⟨
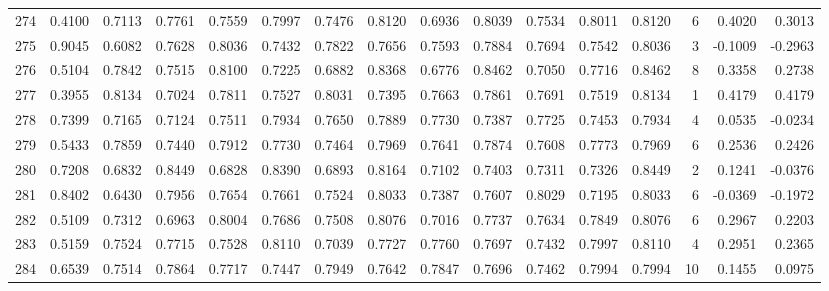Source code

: \begin{tabular}{lrrrrrrrrrrrrrrr}
274 &      0.4100 &  0.7113 &  0.7761 &  0.7559 &  0.7997 &  0.7476 &  0.8120 &  0.6936 &  0.8039 &  0.7534 &   0.8011 &     0.8120 &      6 &                    0.4020 &                     0.3013 \\
275 &      0.9045 &  0.6082 &  0.7628 &  0.8036 &  0.7432 &  0.7822 &  0.7656 &  0.7593 &  0.7884 &  0.7694 &   0.7542 &     0.8036 &      3 &                   -0.1009 &                    -0.2963 \\
276 &      0.5104 &  0.7842 &  0.7515 &  0.8100 &  0.7225 &  0.6882 &  0.8368 &  0.6776 &  0.8462 &  0.7050 &   0.7716 &     0.8462 &      8 &                    0.3358 &                     0.2738 \\
277 &      0.3955 &  0.8134 &  0.7024 &  0.7811 &  0.7527 &  0.8031 &  0.7395 &  0.7663 &  0.7861 &  0.7691 &   0.7519 &     0.8134 &      1 &                    0.4179 &                     0.4179 \\
278 &      0.7399 &  0.7165 &  0.7124 &  0.7511 &  0.7934 &  0.7650 &  0.7889 &  0.7730 &  0.7387 &  0.7725 &   0.7453 &     0.7934 &      4 &                    0.0535 &                    -0.0234 \\
279 &      0.5433 &  0.7859 &  0.7440 &  0.7912 &  0.7730 &  0.7464 &  0.7969 &  0.7641 &  0.7874 &  0.7608 &   0.7773 &     0.7969 &      6 &                    0.2536 &                     0.2426 \\
280 &      0.7208 &  0.6832 &  0.8449 &  0.6828 &  0.8390 &  0.6893 &  0.8164 &  0.7102 &  0.7403 &  0.7311 &   0.7326 &     0.8449 &      2 &                    0.1241 &                    -0.0376 \\
281 &      0.8402 &  0.6430 &  0.7956 &  0.7654 &  0.7661 &  0.7524 &  0.8033 &  0.7387 &  0.7607 &  0.8029 &   0.7195 &     0.8033 &      6 &                   -0.0369 &                    -0.1972 \\
282 &      0.5109 &  0.7312 &  0.6963 &  0.8004 &  0.7686 &  0.7508 &  0.8076 &  0.7016 &  0.7737 &  0.7634 &   0.7849 &     0.8076 &      6 &                    0.2967 &                     0.2203 \\
283 &      0.5159 &  0.7524 &  0.7715 &  0.7528 &  0.8110 &  0.7039 &  0.7727 &  0.7760 &  0.7697 &  0.7432 &   0.7997 &     0.8110 &      4 &                    0.2951 &                     0.2365 \\
284 &      0.6539 &  0.7514 &  0.7864 &  0.7717 &  0.7447 &  0.7949 &  0.7642 &  0.7847 &  0.7696 &  0.7462 &   0.7994 &     0.7994 &     10 &                    0.1455 &                     0.0975 \\

\end{tabular}
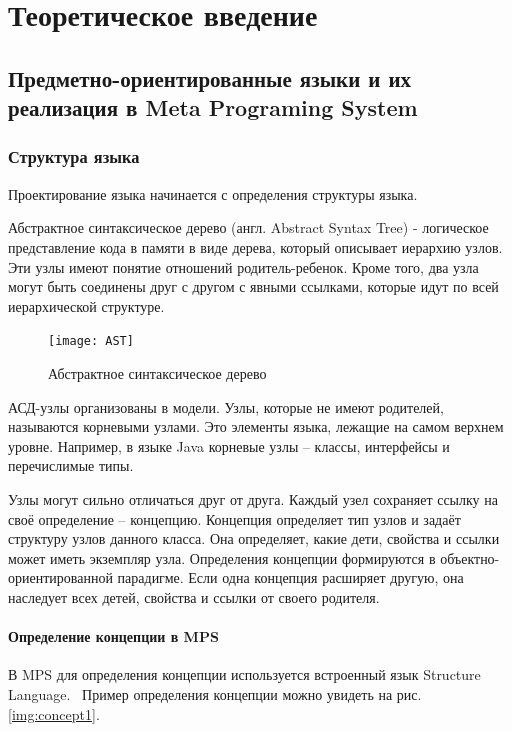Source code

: \chapter{Теоретическое введение}
	
	
	
	\section{Предметно-ориентированные языки и их реализация в Meta Programing System}
		\subsection{Структура языка}

		Проектирование языка начинается с определения структуры языка.~\cite{mpssource}
		
		Абстрактное синтаксическое дерево (англ. Abstract Syntax Tree) - логическое представление кода в памяти в виде дерева, который описывает иерархию узлов. Эти узлы имеют понятие отношений родитель-ребенок. Кроме того, два узла могут быть соединены друг с другом с явными ссылками, которые идут по всей иерархической структуре.
		
		\begin{figure}[ht] 
			\centering
			\texttt{[image: AST]}
			\caption{Абстрактное синтаксическое дерево} 
			\label{img:AST}  
		\end{figure}
	
		АСД-узлы организованы в модели. Узлы, которые не имеют родителей, называются корневыми узлами. Это элементы языка, лежащие на самом верхнем уровне. Например, в языке Java корневые узлы -- классы, интерфейсы и перечислимые типы.
		
		Узлы могут сильно отличаться друг от друга. Каждый узел сохраняет ссылку на своё определение -- концепцию. Концепция определяет тип узлов и задаёт структуру узлов данного класса. Она определяет, какие дети, свойства и ссылки может иметь экземпляр узла. Определения концепции формируются в объектно-ориентированной парадигме. Если одна концепция расширяет другую, она наследует всех детей, свойства и ссылки от своего родителя.
		
		\subsubsection{Определение концепции в MPS}
		
			В MPS для определения концепции используется встроенный язык Structure Language.~\cite{mpssource} Пример определения концепции можно увидеть на рис. \ref{img:concept1}.
			
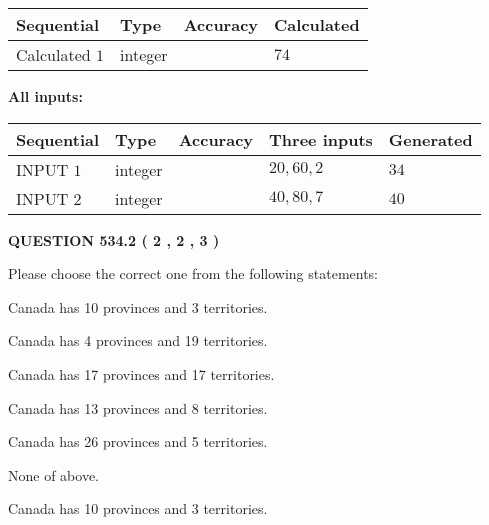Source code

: \documentclass[12pt]{article}
\begin{document}
   
  
  
\noindent\begin{tabular}{|l|l|l|l|}
\hline
 Sequential & Type & Accuracy & Calculated \\ 
\hline
 
 
  Calculated $  1 $ & integer &  & 
  $ 74 $ 
 \\  \hline  
 \end{tabular}
   
   
   
   
\noindent\vspace{0.1in}\hspace{-0.08in} {\textbf{\Large{All inputs: }}}
   
   
  
  
\noindent\begin{tabular}{|l|l|l|l|l|}
\hline
 Sequential & Type & Accuracy & Three inputs & Generated \\ 
\hline
 
 
  INPUT $  1 $ & integer &  & $
 20
 , 
 60
 , 
 2
 $ & $ 34 $ 
 \\  \hline  
 
 
  INPUT $  2 $ & integer &  & $
 40
 , 
 80
 , 
 7
 $ & $ 40 $ 
 \\  \hline  
 \end{tabular}
   
   
  
\vspace{0.2in}
  
{\textbf{\Large{QUESTION
534.2 
 ( 2 , 2 , 3 )
}}}
  
  
Please choose the correct one from the following statements:
 
 
Canada has 10  provinces and 3 territories.
 
 
Canada has   4 provinces and  19 territories.
 
 
Canada has  17 provinces and  17 territories.
 
 
Canada has  13 provinces and  8 territories.
 
 
Canada has  26 provinces and  5 territories.
 
 
 None of above.
 
 
\noindent{}
 
 
Canada has 10  provinces and 3 territories.
 
\end{document}
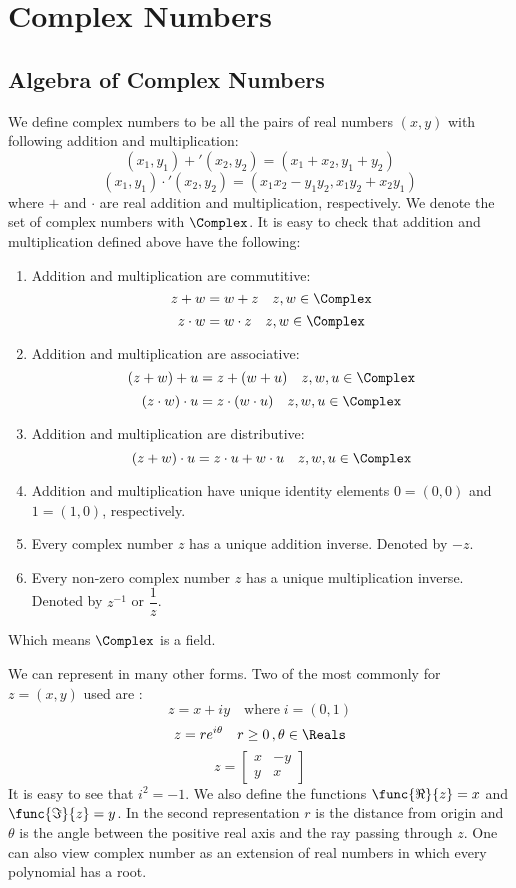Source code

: \chapter{Complex Numbers}
\section{Algebra of Complex Numbers}
We define complex numbers to be all the pairs of real numbers \((x,y)\) with following addition and multiplication:
\[(x_1,y_1) +' (x_2,y_2) = (x_1 + x_2 , y_1 + y_2)\]
\[ (x_1,y_1) \cdot' (x_2,y_2) = (x_1x_2 - y_1y_2, x_1y_2 + x_2y_1)\]
where \(+\) and \(\cdot\) are real addition and multiplication, respectively.
We denote the set of complex numbers with \(\Complex\).
It is easy to check that addition and multiplication defined above have the following:
\begin{enumerate}
        \item Addition and multiplication are commutitive:
              \[z + w = w + z \quad z,w \in \Complex\]
              \[ z\cdot w = w \cdot z \quad z,w \in \Complex\]

        \item Addition and multiplication are associative:
              \[(z + w) + u = z + (w + u) \quad z,w,u \in \Complex\]
              \[ (z \cdot w) \cdot u = z \cdot (w \cdot u) \quad z,w,u \in \Complex\]
        \item Addition and multiplication are distributive:
              \[(z + w) \cdot u = z \cdot u + w \cdot u \quad z,w,u \in \Complex\]
        \item Addition and multiplication have unique identity elements \(0 = (0,0)\) and \(1 = (1,0)\), respectively.
        \item Every complex number \(z\) has a unique addition inverse. Denoted by \(-z\).
        \item Every non-zero complex number \(z\) has a unique multiplication inverse. Denoted by \(z^{-1}\) or \(\dfrac{1}{z}\).
\end{enumerate}
Which means \(\Complex\) is a field. 

We can represent in many other forms. Two of the most commonly for \(z = (x,y)\) used are :
\[ z = x + iy \quad \text{where} \; i = (0,1)\]
\[ z = re^{i\theta} \quad r \geq 0 \,, \theta \in \Reals \]
\[ z = \begin{bmatrix}
                x & -y \\
                y & x
        \end{bmatrix} \]
It is easy to see that \(i^2 = -1\). We also define the functions \(\func{\Re}{z} = x\) and \(\func{\Im}{z} = y\). In the second representation \(r\) is the distance from origin and \(\theta\) is the angle between the positive real axis and the ray passing through \(z\). One can also view complex number as an extension of real numbers in which every polynomial has a root.

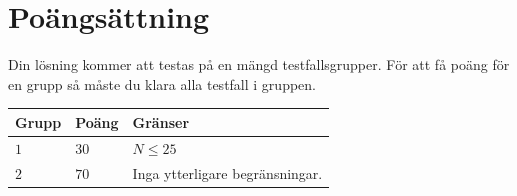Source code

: \section*{Poängsättning}
Din lösning kommer att testas på en mängd testfallsgrupper.
För att få poäng för en grupp så måste du klara alla testfall i gruppen.

\noindent
\begin{tabular}{| l | l | p{12cm} |}
  \hline
  \textbf{Grupp} & \textbf{Poäng} & \textbf{Gränser} \\ \hline
  $1$    & $30$       & $N \leq 25$ \\ \hline
  $2$    & $70$       & Inga ytterligare begränsningar. \\ \hline
\end{tabular}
⟩
Exercise directions:
Return each line of the entries that holds the string "имеют".

Task result:
		Абстрактное синтаксическое дерево (англ. Abstract Syntax Tree) - логическое представление кода в памяти в виде дерева, который описывает иерархию узлов. Эти узлы имеют понятие отношений родитель-ребенок. Кроме того, два узла могут быть соединены друг с другом с явными ссылками, которые идут по всей иерархической структуре.
		АСД-узлы организованы в модели. Узлы, которые не имеют родителей, называются корневыми узлами. Это элементы языка, лежащие на самом верхнем уровне. Например, в языке Java корневые узлы -- классы, интерфейсы и перечислимые типы.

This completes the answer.